> [TASK PROMPT]: Report the lines of the data below that contain the string "pratimAlA".

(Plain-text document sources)
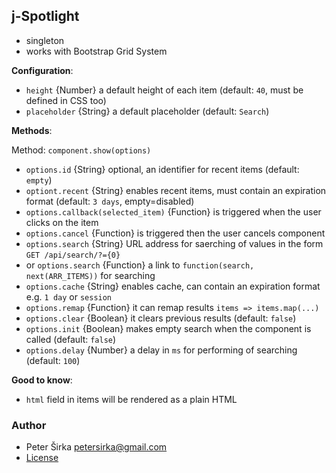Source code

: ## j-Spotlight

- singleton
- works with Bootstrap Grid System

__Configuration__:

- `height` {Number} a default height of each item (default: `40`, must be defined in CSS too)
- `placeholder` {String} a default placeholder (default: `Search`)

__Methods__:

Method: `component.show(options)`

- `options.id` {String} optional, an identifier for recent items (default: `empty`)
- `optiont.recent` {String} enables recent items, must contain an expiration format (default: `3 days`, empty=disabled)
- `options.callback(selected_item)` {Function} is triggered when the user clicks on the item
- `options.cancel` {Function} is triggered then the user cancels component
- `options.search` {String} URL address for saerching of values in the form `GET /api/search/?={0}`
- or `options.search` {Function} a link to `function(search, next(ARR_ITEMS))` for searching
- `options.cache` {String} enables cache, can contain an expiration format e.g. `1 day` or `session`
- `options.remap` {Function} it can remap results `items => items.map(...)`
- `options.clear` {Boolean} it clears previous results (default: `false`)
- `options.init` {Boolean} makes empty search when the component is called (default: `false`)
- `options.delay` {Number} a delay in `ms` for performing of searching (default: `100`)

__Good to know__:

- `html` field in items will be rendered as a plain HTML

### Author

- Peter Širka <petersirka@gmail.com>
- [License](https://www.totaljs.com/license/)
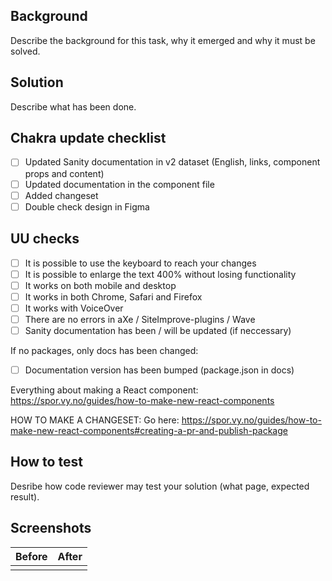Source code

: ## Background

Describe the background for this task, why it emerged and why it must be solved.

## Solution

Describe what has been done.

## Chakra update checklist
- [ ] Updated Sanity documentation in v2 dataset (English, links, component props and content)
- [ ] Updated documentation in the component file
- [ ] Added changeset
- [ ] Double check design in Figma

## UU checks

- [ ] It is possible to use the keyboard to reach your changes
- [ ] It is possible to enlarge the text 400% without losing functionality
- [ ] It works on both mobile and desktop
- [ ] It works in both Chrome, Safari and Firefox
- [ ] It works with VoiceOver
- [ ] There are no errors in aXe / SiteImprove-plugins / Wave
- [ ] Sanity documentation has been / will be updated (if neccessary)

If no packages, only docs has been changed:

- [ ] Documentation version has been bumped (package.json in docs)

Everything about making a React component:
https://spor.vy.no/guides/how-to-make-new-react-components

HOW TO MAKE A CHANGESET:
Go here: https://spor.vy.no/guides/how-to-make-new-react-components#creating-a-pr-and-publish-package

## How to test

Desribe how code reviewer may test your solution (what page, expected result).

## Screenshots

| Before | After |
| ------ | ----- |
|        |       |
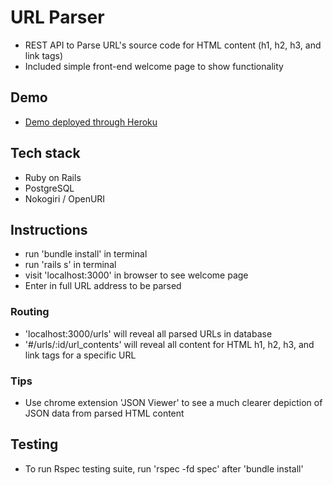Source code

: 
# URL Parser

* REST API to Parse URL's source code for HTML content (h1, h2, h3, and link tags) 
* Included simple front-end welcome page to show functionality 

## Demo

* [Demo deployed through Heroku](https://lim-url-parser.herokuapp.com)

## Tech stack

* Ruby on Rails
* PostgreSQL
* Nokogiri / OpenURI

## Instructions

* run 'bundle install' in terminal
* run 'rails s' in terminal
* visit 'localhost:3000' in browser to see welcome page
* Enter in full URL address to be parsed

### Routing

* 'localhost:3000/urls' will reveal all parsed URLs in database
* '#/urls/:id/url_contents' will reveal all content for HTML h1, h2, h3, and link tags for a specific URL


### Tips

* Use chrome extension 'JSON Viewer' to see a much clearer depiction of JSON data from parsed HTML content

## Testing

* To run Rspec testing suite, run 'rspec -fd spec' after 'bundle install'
==
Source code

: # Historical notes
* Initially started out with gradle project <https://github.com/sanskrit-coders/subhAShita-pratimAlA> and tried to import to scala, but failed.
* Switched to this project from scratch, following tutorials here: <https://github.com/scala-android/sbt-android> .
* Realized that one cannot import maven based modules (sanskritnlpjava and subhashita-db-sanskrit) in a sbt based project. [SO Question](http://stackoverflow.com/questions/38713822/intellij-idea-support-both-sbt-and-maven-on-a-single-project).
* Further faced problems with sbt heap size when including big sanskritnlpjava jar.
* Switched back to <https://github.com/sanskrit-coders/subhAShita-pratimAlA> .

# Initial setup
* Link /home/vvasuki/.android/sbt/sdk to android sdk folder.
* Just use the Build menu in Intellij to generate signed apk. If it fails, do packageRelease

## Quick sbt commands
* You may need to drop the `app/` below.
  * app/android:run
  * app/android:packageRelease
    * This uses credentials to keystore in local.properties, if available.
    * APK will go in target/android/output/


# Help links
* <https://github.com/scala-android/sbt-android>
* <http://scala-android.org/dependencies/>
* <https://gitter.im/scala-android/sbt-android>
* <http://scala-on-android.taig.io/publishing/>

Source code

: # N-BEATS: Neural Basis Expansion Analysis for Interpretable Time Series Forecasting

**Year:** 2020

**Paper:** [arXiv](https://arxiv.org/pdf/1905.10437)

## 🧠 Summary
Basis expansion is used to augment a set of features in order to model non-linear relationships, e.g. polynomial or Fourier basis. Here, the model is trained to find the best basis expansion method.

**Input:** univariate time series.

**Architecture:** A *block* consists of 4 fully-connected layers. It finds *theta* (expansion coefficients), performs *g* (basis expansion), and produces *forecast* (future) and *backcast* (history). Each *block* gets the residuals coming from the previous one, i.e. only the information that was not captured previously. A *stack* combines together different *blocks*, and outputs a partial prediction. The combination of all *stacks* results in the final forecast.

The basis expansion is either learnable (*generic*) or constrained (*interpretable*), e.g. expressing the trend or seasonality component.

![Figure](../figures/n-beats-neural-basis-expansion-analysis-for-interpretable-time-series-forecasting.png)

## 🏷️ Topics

> [ANSWER SECTION]:
* Initially started out with gradle project <https://github.com/sanskrit-coders/subhAShita-pratimAlA> and tried to import to scala, but failed.
* Switched back to <https://github.com/sanskrit-coders/subhAShita-pratimAlA> .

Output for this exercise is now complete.